Runops (YC W21) – A better cloud shell for production apps

Hello HN! I'm Andrios, from Runops.io - we're building a proxy to commands you run in the terminal that adds Git, code reviews in Slack, and removes sensitive data from results. It's like the Cloud Shells from GCP/AWS, but with more features and using your local zsh/bash terminal.

You run an AWS CLI command in the terminal and it goes to Runops instead of AWS. Runops adds the command to Git and gets peer reviews (when required) in Slack before sending it to AWS. After it runs, we deliver the results back in the terminal, but with all sensitive data masked. It works for AWS, Kubernetes, databases, and others.
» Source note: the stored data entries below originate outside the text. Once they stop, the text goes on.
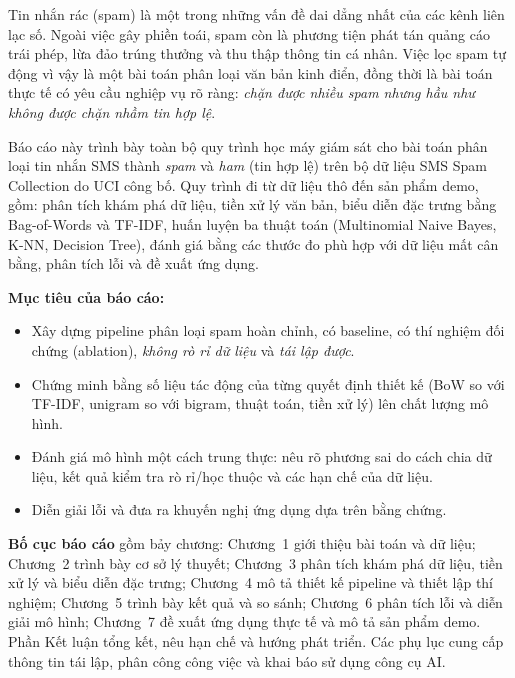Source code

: 
Tin nhắn rác (spam) là một trong những vấn đề dai dẳng nhất của các kênh liên lạc số. Ngoài việc gây phiền toái, spam còn là phương tiện phát tán quảng cáo trái phép, lừa đảo trúng thưởng và thu thập thông tin cá nhân. Việc lọc spam tự động vì vậy là một bài toán phân loại văn bản kinh điển, đồng thời là bài toán thực tế có yêu cầu nghiệp vụ rõ ràng: \textit{chặn được nhiều spam nhưng hầu như không được chặn nhầm tin hợp lệ}.

Báo cáo này trình bày toàn bộ quy trình học máy giám sát cho bài toán phân loại tin nhắn SMS thành \textit{spam} và \textit{ham} (tin hợp lệ) trên bộ dữ liệu SMS Spam Collection do UCI công bố. Quy trình đi từ dữ liệu thô đến sản phẩm demo, gồm: phân tích khám phá dữ liệu, tiền xử lý văn bản, biểu diễn đặc trưng bằng Bag-of-Words và TF-IDF, huấn luyện ba thuật toán (Multinomial Naive Bayes, K-NN, Decision Tree), đánh giá bằng các thước đo phù hợp với dữ liệu mất cân bằng, phân tích lỗi và đề xuất ứng dụng.

\textbf{Mục tiêu của báo cáo:}
\begin{itemize}
    \item Xây dựng pipeline phân loại spam hoàn chỉnh, có baseline, có thí nghiệm đối chứng (ablation), \textit{không rò rỉ dữ liệu} và \textit{tái lập được}.
    \item Chứng minh bằng số liệu tác động của từng quyết định thiết kế (BoW so với TF-IDF, unigram so với bigram, thuật toán, tiền xử lý) lên chất lượng mô hình.
    \item Đánh giá mô hình một cách trung thực: nêu rõ phương sai do cách chia dữ liệu, kết quả kiểm tra rò rỉ/học thuộc và các hạn chế của dữ liệu.
    \item Diễn giải lỗi và đưa ra khuyến nghị ứng dụng dựa trên bằng chứng.
\end{itemize}

\textbf{Bố cục báo cáo} gồm bảy chương: Chương~1 giới thiệu bài toán và dữ liệu; Chương~2 trình bày cơ sở lý thuyết; Chương~3 phân tích khám phá dữ liệu, tiền xử lý và biểu diễn đặc trưng; Chương~4 mô tả thiết kế pipeline và thiết lập thí nghiệm; Chương~5 trình bày kết quả và so sánh; Chương~6 phân tích lỗi và diễn giải mô hình; Chương~7 đề xuất ứng dụng thực tế và mô tả sản phẩm demo. Phần Kết luận tổng kết, nêu hạn chế và hướng phát triển. Các phụ lục cung cấp thông tin tái lập, phân công công việc và khai báo sử dụng công cụ AI.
I was leading the Infra team at a Fintech (pismo.io/en), and we wanted to give autonomy to all developers in production. But we couldn’t give them direct access due to compliance requirements. The solution was to have a small number of people (my team) with "full access" to production systems. Engineers would ask us when they needed to run one-off scripts in production. Our goal was to deliver automations so that other teams wouldn't need to ask us to do things. We would build a way for them to do it with compliance, security, and reliability.

It didn't work. We were spending 80% of the time processing the queue of requests, and 20% building automations. The backlog was always increasing, and the team was burning out. Engineers were not happy as their requests took a long time to process and clients were angry at them.

But some nice automations came out of that. For instance: we needed to review ad-hoc prod database reads to avoid bad queries. So we built a Jenkins pipeline that ran SQL queries from Git after code review using Flyway. Any engineer could run queries in prod, leaving traces on who did it, reviews, when it happened, and why, for every query.

When talking to friends at similar companies, I saw the problem was even worse. Some of them weren't trying to automate, they already had dedicated people for running these scripts, i.e., an ops team. I knew there was a better way, so I set out to build it. I quit this job mid last year, with about 8 months' worth of savings to make this work before I'd need to find a job again. It was tough in the beginning, as I’m an engineer and had to learn sales, marketing and product management on the job, but after getting the first few customers things started improving.

The goal for Runops is to let any engineer run anything in production as if they had full access, automating as much as possible of security and compliance. When human interaction is needed, we make it synchronous using Slack. Now, instead of having a single team as a bottleneck, you can have everyone do things in production. Centralizing teams with most of the access to AWS, Kubernetes, and databases is bad. It makes for slow Change Management processes using Jira or other tools with manual executions at the end. Runops let’s you add quick reviews from experts (Infra, DBA, security, etc), and automates executions.

The primary interface is a CLI, where you run scripts that goes from SQL queries to kubectl exec and AWS CLI commands. We don't create new abstractions, you use the same commands and docs available, we just proxy them. A nice benefit is replacing VPNs and the 10 client tools/credentials you would need today. We also support templates for custom actions in a bunch of languages.

We built it using Github Actions for executing commands. We store configurations and credentials as Actions Secrets and they get injected when a command requires them. It's nice because we can run anything that goes in a Docker container in <15 seconds. We have plans to improve it beyond Actions by creating a real-time proxy. That will enable a REPL-like experience. Runops doesn't have a web interface, this is on purpose, we don't want to be one more tool engineers have to learn. Most interactions happen with our CLI or Slack. We have a simple admin UI in Retool.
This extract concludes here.